Where are those goddamn police that have been everywhere the past few days, everywhere but here, when a cop would actually be helpful?
Our dance continues. I’m analyzing targets now. His throat is open. I’m wearing my heavy hiking boots, so kicks have to be low, stomps are best. I’m carrying my laptop bag, and it would do no good to damage that. No, a fight is not what I want. If it happens, end it quick. A finger jab to the throat, then bail. Get the hell out of there and don’t cause a scene.

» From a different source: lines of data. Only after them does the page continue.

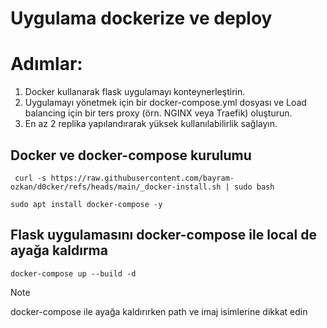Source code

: 
# Uygulama dockerize ve deploy

# Adımlar: 
1. Docker kullanarak flask uygulamayı konteynerleştirin. 
2. Uygulamayı yönetmek için bir docker-compose.yml dosyası ve Load balancing için bir ters proxy (örn. NGINX veya Traefik) oluşturun. 
3. En az 2 replika yapılandırarak yüksek kullanılabilirlik sağlayın.




## Docker ve docker-compose kurulumu

```
 curl -s https://raw.githubusercontent.com/bayram-ozkan/d0cker/refs/heads/main/_docker-install.sh | sudo bash
```

```
sudo apt install docker-compose -y
```

## Flask uygulamasını docker-compose ile  local de ayağa kaldırma 
```
docker-compose up --build -d
```

> [!NOTE]
> docker-compose ile ayağa kaldırırken  path  ve imaj isimlerine dikkat edin
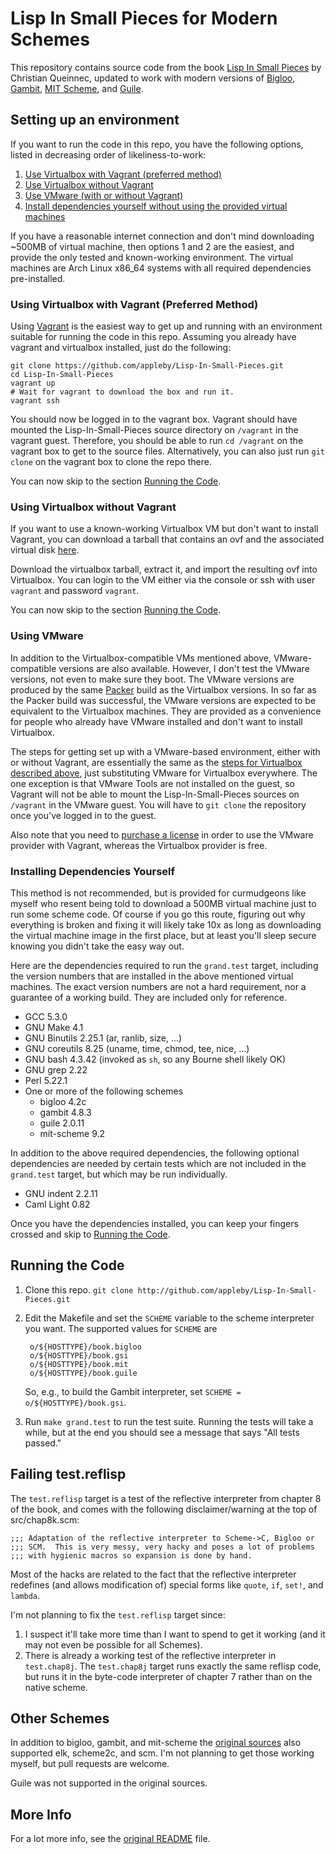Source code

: Lisp In Small Pieces for Modern Schemes
=======================================

This repository contains source code from the book
[Lisp In Small Pieces][LiSP] by Christian Queinnec, updated to work
with modern versions of [Bigloo][bigloo], [Gambit][gambit],
[MIT Scheme][mit-scheme], and [Guile][guile].


Setting up an environment
-------------------------

If you want to run the code in this repo, you have the following
options, listed in decreasing order of likeliness-to-work:

1. [Use Virtualbox with Vagrant (preferred method)](#using-virtualbox-with-vagrant-preferred-method)
2. [Use Virtualbox without Vagrant](#using-virtualbox-without-vagrant)
3. [Use VMware (with or without Vagrant)](#using-vmware)
4. [Install dependencies yourself without using the provided virtual
   machines](#installing-dependencies-yourself)

If you have a reasonable internet connection and don't mind
downloading ~500MB of virtual machine, then options 1 and 2 are the
easiest, and provide the only tested and known-working
environment. The virtual machines are Arch Linux x86_64 systems with
all required dependencies pre-installed.


### Using Virtualbox with Vagrant (Preferred Method)

Using [Vagrant][vagrant] is the easiest way to get up and running with
an environment suitable for running the code in this repo. Assuming
you already have vagrant and virtualbox installed, just do the
following:

``` shell
git clone https://github.com/appleby/Lisp-In-Small-Pieces.git
cd Lisp-In-Small-Pieces
vagrant up
# Wait for vagrant to download the box and run it.
vagrant ssh
```

You should now be logged in to the vagrant box. Vagrant should have
mounted the Lisp-In-Small-Pieces source directory on `/vagrant` in the
vagrant guest. Therefore, you should be able to run `cd /vagrant` on
the vagrant box to get to the source files. Alternatively, you can
also just run `git clone` on the vagrant box to clone the repo there.

You can now skip to the section [Running the Code](#running-the-code).


### Using Virtualbox without Vagrant

If you want to use a known-working Virtualbox VM but don't want to
install Vagrant, you can download a tarball that contains an ovf and
the associated virtual disk [here][vm-latest-release].

Download the virtualbox tarball, extract it, and import the resulting
ovf into Virtualbox. You can login to the VM either via the console or
ssh with user `vagrant` and password `vagrant`.

You can now skip to the section [Running the Code](#running-the-code).


### Using VMware

In addition to the Virtualbox-compatible VMs mentioned above,
VMware-compatible versions are also available. However, I don't test
the VMware versions, not even to make sure they boot.  The VMware
versions are produced by the same [Packer][packer] build as the
Virtualbox versions. In so far as the Packer build was successful, the
VMware versions are expected to be equivalent to the Virtualbox
machines. They are provided as a convenience for people who already
have VMware installed and don't want to install Virtualbox.

The steps for getting set up with a VMware-based environment, either
with or without Vagrant, are essentially the same as the
[steps for Virtualbox described above](#using-virtualbox-with-vagrant-preferred-method),
just substituting VMware for Virtualbox everywhere. The one exception
is that VMware Tools are not installed on the guest, so Vagrant will
not be able to mount the Lisp-In-Small-Pieces sources on `/vagrant` in
the VMware guest. You will have to `git clone` the repository once
you've logged in to the guest.

Also note that you need to [purchase a license][vagrant-vmware] in
order to use the VMware provider with Vagrant, whereas the Virtualbox
provider is free.


### Installing Dependencies Yourself

This method is not recommended, but is provided for curmudgeons like
myself who resent being told to download a 500MB virtual machine just
to run some scheme code. Of course if you go this route, figuring out
why everything is broken and fixing it will likely take 10x as long as
downloading the virtual machine image in the first place, but at least
you'll sleep secure knowing you didn't take the easy way out.

Here are the dependencies required to run the `grand.test` target,
including the version numbers that are installed in the above
mentioned virtual machines. The exact version numbers are not a hard
requirement, nor a guarantee of a working build. They are included
only for reference.

- GCC 5.3.0
- GNU Make 4.1
- GNU Binutils 2.25.1 (ar, ranlib, size, ...)
- GNU coreutils 8.25 (uname, time, chmod, tee, nice, ...)
- GNU bash 4.3.42 (invoked as `sh`, so any Bourne shell likely OK)
- GNU grep 2.22
- Perl 5.22.1
- One or more of the following schemes
  - bigloo 4.2c
  - gambit 4.8.3
  - guile 2.0.11
  - mit-scheme 9.2

In addition to the above required dependencies, the following optional
dependencies are needed by certain tests which are not included in the
`grand.test` target, but which may be run individually.

- GNU indent 2.2.11
- Caml Light 0.82

Once you have the dependencies installed, you can keep your fingers
crossed and skip to [Running the Code](#running-the-code).


Running the Code
----------------

1. Clone this repo.
    `git clone http://github.com/appleby/Lisp-In-Small-Pieces.git`

2. Edit the Makefile and set the `SCHEME` variable to the scheme
   interpreter you want. The supported values for `SCHEME` are

        o/${HOSTTYPE}/book.bigloo
        o/${HOSTTYPE}/book.gsi
        o/${HOSTTYPE}/book.mit
        o/${HOSTTYPE}/book.guile

   So, e.g., to build the Gambit interpreter, set `SCHEME =
   o/${HOSTTYPE}/book.gsi`.

3. Run `make grand.test` to run the test suite. Running the tests will
   take a while, but at the end you should see a message that says
   "All tests passed."


Failing test.reflisp
--------------------

The `test.reflisp` target is a test of the reflective interpreter from
chapter 8 of the book, and comes with the following disclaimer/warning
at the top of src/chap8k.scm:

    ;;; Adaptation of the reflective interpreter to Scheme->C, Bigloo or
    ;;; SCM.  This is very messy, very hacky and poses a lot of problems
    ;;; with hygienic macros so expansion is done by hand.

Most of the hacks are related to the fact that the reflective
interpreter redefines (and allows modification of) special forms like
`quote`, `if`, `set!`, and `lambda`.

I'm not planning to fix the `test.reflisp` target since:

1. I suspect it'll take more time than I want to spend to get it
   working (and it may not even be possible for all Schemes).
2. There is already a working test of the reflective interpreter in
   `test.chap8j`. The `test.chap8j` target runs exactly the same
   reflisp code, but runs it in the byte-code interpreter of chapter 7
   rather than on the native scheme.


Other Schemes
-------------

In addition to bigloo, gambit, and mit-scheme the
[original sources][LiSP-2ndEdition] also supported elk, scheme2c, and
scm.  I'm not planning to get those working myself, but pull requests
are welcome.

Guile was not supported in the original sources.


More Info
---------

For a lot more info, see the [original README][README] file.


[README]: https://raw.githubusercontent.com/appleby/Lisp-In-Small-Pieces/master/README.orig
[vm-latest-release]: https://github.com/appleby/Lisp-In-Small-Pieces-VM/releases/latest

[LiSP]: http://pagesperso-systeme.lip6.fr/Christian.Queinnec/WWW/LiSP.html
[LiSP-2ndEdition]: http://pagesperso-systeme.lip6.fr/Christian.Queinnec/Books/LiSP-2ndEdition-2006Dec11.tgz

[bigloo]: http://www-sop.inria.fr/indes/fp/Bigloo
[gambit]: http://dynamo.iro.umontreal.ca/wiki/index.php/Main_Page
[mit-scheme]: http://www.gnu.org/software/mit-scheme/
[guile]: http://www.gnu.org/software/guile/
[vagrant]: https://www.vagrantup.com/
[vagrant-vmware]: https://www.vagrantup.com/vmware/
[packer]: https://www.packer.io/

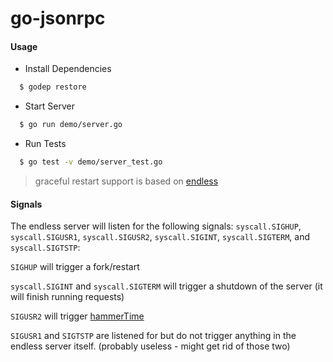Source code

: # go-jsonrpc


#### Usage

* Install Dependencies
```sh
  $ godep restore
```

* Start Server
```sh
  $ go run demo/server.go
```

* Run Tests
```sh
  $ go test -v demo/server_test.go
```


> graceful restart support is based on [endless](https://github.com/fvbock/endless)

#### Signals

The endless server will listen for the following signals: `syscall.SIGHUP`, `syscall.SIGUSR1`, `syscall.SIGUSR2`, `syscall.SIGINT`, `syscall.SIGTERM`, and `syscall.SIGTSTP`:

`SIGHUP` will trigger a fork/restart

`syscall.SIGINT` and `syscall.SIGTERM` will trigger a shutdown of the server (it will finish running requests)

`SIGUSR2` will trigger [hammerTime](https://github.com/fvbock/endless#hammer-time)

`SIGUSR1` and `SIGTSTP` are listened for but do not trigger anything in the endless server itself. (probably useless - might get rid of those two)


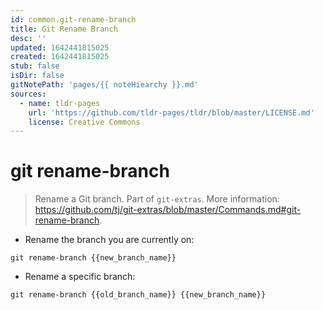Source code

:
 ```yaml
---
id: common.git-rename-branch
title: Git Rename Branch
desc: ''
updated: 1642441815025
created: 1642441815025
stub: false
isDir: false
gitNotePath: 'pages/{{ noteHiearchy }}.md'
sources:
  - name: tldr-pages
    url: 'https://github.com/tldr-pages/tldr/blob/master/LICENSE.md'
    license: Creative Commons
---
```

# git rename-branch

> Rename a Git branch.
> Part of `git-extras`.
> More information: <https://github.com/tj/git-extras/blob/master/Commands.md#git-rename-branch>.

- Rename the branch you are currently on:

`git rename-branch {{new_branch_name}}`

- Rename a specific branch:

`git rename-branch {{old_branch_name}} {{new_branch_name}}`

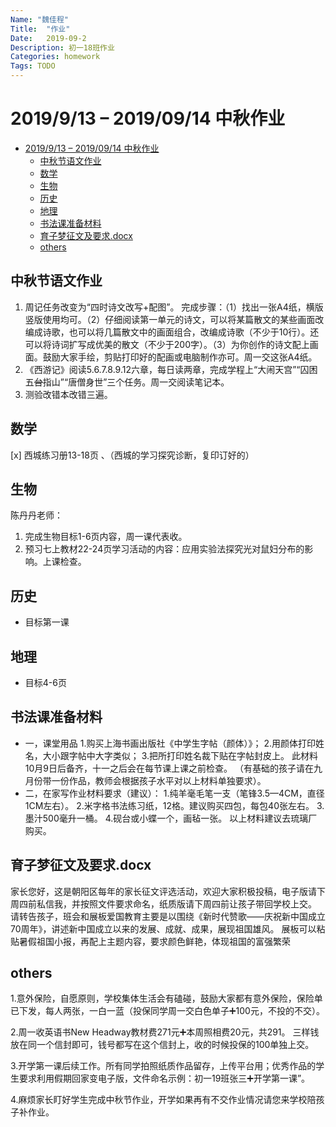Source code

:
 ```yaml
---
Name: "魏佳程"
Title:  "作业"
Date:   2019-09-2
Description: 初一18班作业
Categories: homework
Tags: TODO
---
```


# 2019/9/13 – 2019/09/14 中秋作业

- [2019/9/13 – 2019/09/14 中秋作业](#2019913-%e2%80%93-20190914-%e4%b8%ad%e7%a7%8b%e4%bd%9c%e4%b8%9a)
  - [中秋节语文作业](#%e4%b8%ad%e7%a7%8b%e8%8a%82%e8%af%ad%e6%96%87%e4%bd%9c%e4%b8%9a)
  - [数学](#%e6%95%b0%e5%ad%a6)
  - [生物](#%e7%94%9f%e7%89%a9)
  - [历史](#%e5%8e%86%e5%8f%b2)
  - [地理](#%e5%9c%b0%e7%90%86)
  - [书法课准备材料](#%e4%b9%a6%e6%b3%95%e8%af%be%e5%87%86%e5%a4%87%e6%9d%90%e6%96%99)
  - [育子梦征文及要求.docx](#%e8%82%b2%e5%ad%90%e6%a2%a6%e5%be%81%e6%96%87%e5%8f%8a%e8%a6%81%e6%b1%82docx)
  - [others](#others)

## 中秋节语文作业

1. 周记任务改变为“四时诗文改写+配图”。
完成步骤：（1）找出一张A4纸，横版竖版使用均可。（2）仔细阅读第一单元的诗文，可以将某篇散文的某些画面改编成诗歌，也可以将几篇散文中的画面组合，改编成诗歌（不少于10行）。还可以将诗词扩写成优美的散文（不少于200字）。（3）为你创作的诗文配上画面。鼓励大家手绘，剪贴打印好的配画或电脑制作亦可。周一交这张A4纸。
2. 《西游记》阅读5.6.7.8.9.12六章，每日读两章，完成学程上“大闹天宫”“囚困五~~台~~指山”“唐僧身世”三个任务。周一交阅读笔记本。
3. 测验改错本改错三遍。

## 数学

[x] 西城练习册13-18页 、（西城的学习探究诊断，复印订好的）

## 生物

陈丹丹老师：

1. 完成生物目标1-6页内容，周一课代表收。
2. 预习七上教材22-24页学习活动的内容：应用实验法探究光对鼠妇分布的影响。上课检查。

## 历史

- 目标第一课

## 地理

- 目标4-6页

## 书法课准备材料

- 一，课堂用品
1.购买上海书画出版社《中学生字帖（颜体）》；
2.用颜体打印姓名，大小跟字帖中大字类似；
3.把所打印姓名裁下贴在字帖封皮上。
此材料10月9日后备齐，十一之后会在每节课上课之前检查。
（有基础的孩子请在九月份带一份作品，教师会根据孩子水平对以上材料单独要求）。
- 二，在家写作业材料要求（建议）：
1.纯羊毫毛笔一支（笔锋3.5—4CM，直径1CM左右）。
2.米字格书法练习纸，12格。建议购买四包，每包40张左右。
3.墨汁500毫升一桶。
4.砚台或小蝶一个，画毡一张。
以上材料建议去琉璃厂购买。

## 育子梦征文及要求.docx

家长您好，这是朝阳区每年的家长征文评选活动，欢迎大家积极投稿，电子版请下周四前私信我，并按照文件要求命名，纸质版请下周四前让孩子带回学校上交。
请转告孩子，班会和展板爱国教育主要是以围绕《新时代赞歌——庆祝新中国成立70周年》，讲述新中国成立以来的发展、成就、成果，展现祖国雄风。
展板可以粘贴暑假祖国小报，再配上主题内容，要求颜色鲜艳，体现祖国的富强繁荣

## others

1.意外保险，自愿原则，学校集体生活会有磕碰，鼓励大家都有意外保险，保险单已下发，每人两张，一白一蓝（投保同学周一交白色单子➕100元，不投的不交）。

2.周一收英语书New Headway教材费271元➕本周照相费20元，共291。
三样钱放在同一个信封即可，钱号都写在这个信封上，收的时候投保的100单独上交。

3.开学第一课后续工作。所有同学拍照纸质作品留存，上传平台用；优秀作品的学生要求利用假期回家变电子版，文件命名示例：初一19班张三➕开学第一课”。

4.麻烦家长盯好学生完成中秋节作业，开学如果再有不交作业情况请您来学校陪孩子补作业。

A man intervenes. He’s well-dressed, probably a businessman, the epitome of New China. He tells the bum something, I don’t know what. I can’t hear and I don’t speak Chinese. He restrains the other man and waves me by. “Xie xie,” I say, still tense. A woman, also well-dressed, walked alongside me, motioning me to follow, promising safety with a look. But she was taking the underpass, and my building was only a block away.
Dalian is everything the New China wants to be: rich, cosmopolitan, attractive to foreign investors, clean and open. It’s safe, too, as far as I’ve seen. Not that I venture off the well-lighted streets in bad hours or go knocking on strangers’ doors, but I feel secure in the city. Last week I returned home to find my door unlocked (as I’d left it, accidentally) and everything untouched. It was a good feeling.
Now I have this guy in front of me, a clown or a street urchin, someone who wants what I have and seems willing to take it. I have no intention of letting him, but he wants it all the same.
Two things stick out in my mind: The look on his face, a grin that said, “C’mon, make this quick, you’re going to give me something eventually,” and the two people stepped between us and resolved it without escalation. A hundred people may have walked by while me and this clown did our stupid dance. These two stopped.